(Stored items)
[Start of Attachment]

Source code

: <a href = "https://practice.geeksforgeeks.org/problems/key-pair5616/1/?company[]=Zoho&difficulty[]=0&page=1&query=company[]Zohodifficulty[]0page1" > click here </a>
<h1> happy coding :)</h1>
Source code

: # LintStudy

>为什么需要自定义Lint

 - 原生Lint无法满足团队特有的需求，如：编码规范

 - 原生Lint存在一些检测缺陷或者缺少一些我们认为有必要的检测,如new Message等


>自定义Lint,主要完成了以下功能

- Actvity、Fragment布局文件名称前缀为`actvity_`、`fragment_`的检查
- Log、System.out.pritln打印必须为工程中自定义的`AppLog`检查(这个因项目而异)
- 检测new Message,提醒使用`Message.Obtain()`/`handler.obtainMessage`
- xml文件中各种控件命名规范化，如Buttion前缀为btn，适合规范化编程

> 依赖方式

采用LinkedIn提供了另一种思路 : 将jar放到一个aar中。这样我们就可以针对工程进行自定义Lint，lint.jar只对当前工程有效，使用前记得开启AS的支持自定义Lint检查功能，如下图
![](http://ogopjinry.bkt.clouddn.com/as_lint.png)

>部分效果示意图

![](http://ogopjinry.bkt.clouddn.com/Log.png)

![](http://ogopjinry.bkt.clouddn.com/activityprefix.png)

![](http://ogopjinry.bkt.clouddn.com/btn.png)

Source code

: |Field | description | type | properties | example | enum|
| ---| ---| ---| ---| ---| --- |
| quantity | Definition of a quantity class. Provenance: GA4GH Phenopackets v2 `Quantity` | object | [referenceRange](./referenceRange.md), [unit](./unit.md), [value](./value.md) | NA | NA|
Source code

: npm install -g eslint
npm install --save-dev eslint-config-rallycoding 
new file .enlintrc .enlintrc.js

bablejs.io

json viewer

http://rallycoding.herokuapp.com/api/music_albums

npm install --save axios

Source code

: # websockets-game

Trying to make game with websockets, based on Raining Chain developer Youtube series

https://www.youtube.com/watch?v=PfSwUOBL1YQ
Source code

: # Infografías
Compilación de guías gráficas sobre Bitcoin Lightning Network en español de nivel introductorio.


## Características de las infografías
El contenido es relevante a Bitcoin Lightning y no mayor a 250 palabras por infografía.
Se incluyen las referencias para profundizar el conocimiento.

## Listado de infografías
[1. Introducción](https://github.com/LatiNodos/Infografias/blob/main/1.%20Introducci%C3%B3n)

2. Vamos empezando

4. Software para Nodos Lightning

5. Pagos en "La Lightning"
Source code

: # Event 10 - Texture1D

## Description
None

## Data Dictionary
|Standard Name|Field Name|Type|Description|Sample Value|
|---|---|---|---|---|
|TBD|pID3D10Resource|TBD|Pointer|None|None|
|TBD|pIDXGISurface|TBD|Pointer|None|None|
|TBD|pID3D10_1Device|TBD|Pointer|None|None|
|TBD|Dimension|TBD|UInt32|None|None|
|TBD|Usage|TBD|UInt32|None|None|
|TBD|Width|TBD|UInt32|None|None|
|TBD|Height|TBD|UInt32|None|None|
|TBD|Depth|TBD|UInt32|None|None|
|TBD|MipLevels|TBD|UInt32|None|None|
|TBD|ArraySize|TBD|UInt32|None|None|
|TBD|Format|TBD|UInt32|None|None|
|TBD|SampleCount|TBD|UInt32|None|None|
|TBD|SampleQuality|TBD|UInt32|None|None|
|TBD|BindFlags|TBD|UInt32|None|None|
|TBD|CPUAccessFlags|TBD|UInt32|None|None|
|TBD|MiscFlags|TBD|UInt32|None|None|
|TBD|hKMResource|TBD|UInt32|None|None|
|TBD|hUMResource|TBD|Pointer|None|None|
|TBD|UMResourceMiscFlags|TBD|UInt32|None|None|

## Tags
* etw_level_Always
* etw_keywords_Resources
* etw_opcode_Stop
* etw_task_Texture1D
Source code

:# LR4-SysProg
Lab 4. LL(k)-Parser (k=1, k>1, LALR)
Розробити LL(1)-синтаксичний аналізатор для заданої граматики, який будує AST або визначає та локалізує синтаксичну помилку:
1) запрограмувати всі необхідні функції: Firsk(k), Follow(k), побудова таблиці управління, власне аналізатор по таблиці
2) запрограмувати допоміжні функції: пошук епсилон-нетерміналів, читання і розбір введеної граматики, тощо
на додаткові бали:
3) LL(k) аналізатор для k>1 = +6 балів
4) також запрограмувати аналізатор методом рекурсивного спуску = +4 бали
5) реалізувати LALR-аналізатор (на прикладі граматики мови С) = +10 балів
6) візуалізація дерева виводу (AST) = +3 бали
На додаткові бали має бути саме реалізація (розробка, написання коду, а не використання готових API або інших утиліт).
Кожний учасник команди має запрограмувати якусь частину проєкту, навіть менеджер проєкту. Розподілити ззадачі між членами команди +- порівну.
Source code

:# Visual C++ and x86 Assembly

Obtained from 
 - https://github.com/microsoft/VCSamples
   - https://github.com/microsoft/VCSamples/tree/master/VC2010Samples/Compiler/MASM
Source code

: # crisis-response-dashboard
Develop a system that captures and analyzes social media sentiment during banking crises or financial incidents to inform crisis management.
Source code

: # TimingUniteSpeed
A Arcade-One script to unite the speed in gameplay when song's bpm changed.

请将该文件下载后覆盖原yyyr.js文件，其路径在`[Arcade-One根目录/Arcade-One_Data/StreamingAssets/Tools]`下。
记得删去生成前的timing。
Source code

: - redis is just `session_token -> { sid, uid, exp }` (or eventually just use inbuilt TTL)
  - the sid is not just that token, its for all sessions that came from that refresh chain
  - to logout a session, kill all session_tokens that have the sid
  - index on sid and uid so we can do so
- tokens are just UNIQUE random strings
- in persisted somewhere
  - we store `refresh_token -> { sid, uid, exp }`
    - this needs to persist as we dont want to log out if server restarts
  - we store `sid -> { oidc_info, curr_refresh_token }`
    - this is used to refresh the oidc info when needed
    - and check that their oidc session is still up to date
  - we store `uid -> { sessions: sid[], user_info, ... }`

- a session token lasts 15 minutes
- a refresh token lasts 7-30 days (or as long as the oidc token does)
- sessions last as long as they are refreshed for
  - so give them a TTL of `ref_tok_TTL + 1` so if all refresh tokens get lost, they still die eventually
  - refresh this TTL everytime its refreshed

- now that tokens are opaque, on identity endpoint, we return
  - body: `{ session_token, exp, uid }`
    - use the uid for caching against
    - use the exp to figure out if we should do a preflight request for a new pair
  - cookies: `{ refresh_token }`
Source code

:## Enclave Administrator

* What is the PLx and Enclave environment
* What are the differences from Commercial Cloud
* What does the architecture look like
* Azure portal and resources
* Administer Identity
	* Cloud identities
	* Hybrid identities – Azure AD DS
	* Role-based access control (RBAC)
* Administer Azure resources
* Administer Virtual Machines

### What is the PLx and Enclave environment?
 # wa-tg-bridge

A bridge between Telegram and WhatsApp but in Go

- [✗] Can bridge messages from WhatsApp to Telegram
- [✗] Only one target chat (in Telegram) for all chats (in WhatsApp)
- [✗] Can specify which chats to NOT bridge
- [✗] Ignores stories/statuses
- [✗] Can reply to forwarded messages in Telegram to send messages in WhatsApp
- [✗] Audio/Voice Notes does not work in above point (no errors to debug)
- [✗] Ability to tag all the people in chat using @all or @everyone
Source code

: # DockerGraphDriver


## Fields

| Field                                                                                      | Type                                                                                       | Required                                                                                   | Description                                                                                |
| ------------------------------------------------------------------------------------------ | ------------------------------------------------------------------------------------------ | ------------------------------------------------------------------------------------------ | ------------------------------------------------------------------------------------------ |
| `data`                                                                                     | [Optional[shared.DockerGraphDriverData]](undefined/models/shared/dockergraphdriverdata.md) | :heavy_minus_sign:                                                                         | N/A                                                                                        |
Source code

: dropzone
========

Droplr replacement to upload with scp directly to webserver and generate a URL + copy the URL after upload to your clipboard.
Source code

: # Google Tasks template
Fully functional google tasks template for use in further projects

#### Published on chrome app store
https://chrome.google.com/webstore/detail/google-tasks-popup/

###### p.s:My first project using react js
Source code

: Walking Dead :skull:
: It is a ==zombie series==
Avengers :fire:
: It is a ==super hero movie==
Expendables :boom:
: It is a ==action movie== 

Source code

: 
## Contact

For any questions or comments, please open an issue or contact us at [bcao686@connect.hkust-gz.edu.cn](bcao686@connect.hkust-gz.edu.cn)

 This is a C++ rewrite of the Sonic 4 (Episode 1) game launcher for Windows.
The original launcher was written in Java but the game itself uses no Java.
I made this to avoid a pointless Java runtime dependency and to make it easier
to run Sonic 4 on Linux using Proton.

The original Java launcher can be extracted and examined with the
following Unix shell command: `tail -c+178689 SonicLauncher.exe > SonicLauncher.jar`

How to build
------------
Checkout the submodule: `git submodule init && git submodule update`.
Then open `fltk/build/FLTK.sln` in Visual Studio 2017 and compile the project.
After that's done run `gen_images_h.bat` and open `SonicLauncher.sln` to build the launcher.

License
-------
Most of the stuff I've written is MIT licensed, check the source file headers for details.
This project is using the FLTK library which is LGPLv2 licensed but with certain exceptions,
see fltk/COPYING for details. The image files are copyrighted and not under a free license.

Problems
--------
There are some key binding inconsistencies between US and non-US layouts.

[End of Attachment]

Work request: Every line above that contains the word "still" should be reported.

Answer for this exercise:
    - and check that their oidc session is still up to date
  - so give them a TTL of `ref_tok_TTL + 1` so if all refresh tokens get lost, they still die eventually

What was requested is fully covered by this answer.